Ionesco, el drama de la libertad

por Jaime Siles

2 enero, 2003 01:00

Eugène Ionesco

Rompió convenciones con su "antiteatro"e hizo de la angustia ante el absurdo de la existencia una de sus grandes preocupaciones. Eugène Ionesco vuelve a la actualidad gracias al ciclo que la sala Lagrada de Madrid inaugura en el mes de enero con El rey se muere, Las sillas y La lección. El poeta y crítico Jaime Siles analiza los principales temas de su obra.

El estreno de La cantante calva de Ionesco generó lo que -con un término acuñado por el crítico Alfredo Marqueríe y puesto en más amplia circulación por el crítico inglés Martin Esslin, que fue su más potente altavoz- se dio en llamar "teatro del absurdo", algo que, en cierto modo, estaba ya en Los medios seres de Ramón Gómez de la Serna y, de manera mucho más clara, en Mihura, en Tono y en Jardiel; algo que algunos ven, prefigurado ya, en el "teatro de la crueldad" de Artaud y de Ghelderode, y que otros relacionan con el existencialismo de Sartre y de Camus; algo que algunos consideran fruto de la situación histórico-política de los años cincuenta, y que otros juzgan consecuencia directa del estado de quiebra de nuestra sociedad occidental.

Laín Entralgo percibía en El rinoceronte de Ionesco "una importante tesis antropológica y ética": nada menos que "el cumplimiento del deber de ser hombre" y "el imperativo de aceptar a todo riesgo la condición humana", que es lo que exige el drama de nuestra libertad. Laín contextualizaba El rinoceronte en ese miedo sentido por la sociedad occidental "ante la posibilidad de que una planificación de la vida política y social [...] impusiera al género humano la ejecución de un conjunto de actividades totalmente predeterminadas por los titulares del poder".

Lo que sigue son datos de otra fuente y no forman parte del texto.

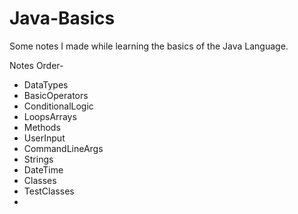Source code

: # Java-Basics
Some notes I made while learning the basics of the Java Language.

Notes Order-
- DataTypes
- BasicOperators
- ConditionalLogic
- LoopsArrays
- Methods
- UserInput
- CommandLineArgs
- Strings
- DateTime
- Classes
- TestClasses
- 
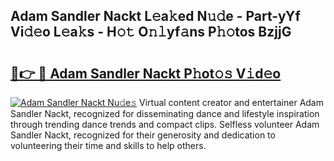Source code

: ## Adam Sandler Nackt L𝚎a𝚔ed N𝚞𝚍e - Part-yYf Vi𝚍𝚎o L𝚎a𝚔s - H𝚘𝚝 O𝚗𝚕yf𝚊ns P𝚑𝚘tos BzjjG

# <h2><a href="http://kf2397.oniu.top/?m=Adam+Sandler+Nackt">🔗👉 🔴 Adam Sandler Nackt P𝚑ot𝚘𝚜 V𝚒d𝚎o</a></h2>

[![Adam Sandler Nackt Nu𝚍e𝚜](https://i.imgur.com/0qMVB7G.gif)](http://kf2397.oniu.top/?m=Adam+Sandler+Nackt)
Virtual content creator and entertainer Adam Sandler Nackt, recognized for disseminating dance and lifestyle inspiration through trending dance trends and compact clips. Selfless volunteer Adam Sandler Nackt, recognized for their generosity and dedication to volunteering their time and skills to help others.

José María de Quinto -que reseñó, en "ínsula" de febrero de 1965, el estreno en el María Guerrero de El rey se muere, en versión de Trino Trives, y con María Dolores Pradera y José Bódalo como intérpretes- definió esta obra como "una tragicomedia monosituacional", integrada "por elementos grotescos, esperpénticos e irónicos", en la que reconoce su alto grado de conformista ambigöedad: un "no querer comprometerse con nada ni con nadie" que le parece "el signo predominante de todo el teatro de Ionesco", en el que advierte "un concepto ahistórico de la existencia" y una frivolidad ejercida "en detrimento de las posibilidades trágicas". Valora -eso sí- su revolución formal, pero critica su carácter inocuo. Algo no muy distinto viene a decir de La lección, dirigida aquel mismo año por Jaime Azpilicueta e interpretada por el Teatro Español Universitario de San Sebastián. Para José María de Quinto la vanguardia teatral del siglo XX es una extensión del gran teatro naturalista del XIX: tanto la soledad y la incomunicación, como la mecanización e insuficiencia del lenguaje estaban ya, según él, formalizados, antes que en Adamor y en Ionesco, en Strindberg, en Chejov y en Ibsen, cuyos temas eran "las contradicciones de una burguesía recién aposentada", cuya crisis sigue reflejando el teatro de vanguardia, aunque en otra fase de su desarrollo posterior. Creo que el análisis de De Quinto es muy correcto, y que esa relación que describía es la misma que hace que Ionesco vuelva a ser representado hoy, cuando la burguesía vuelve a sentir las contradicciones de su sistema y la crisis de su identidad.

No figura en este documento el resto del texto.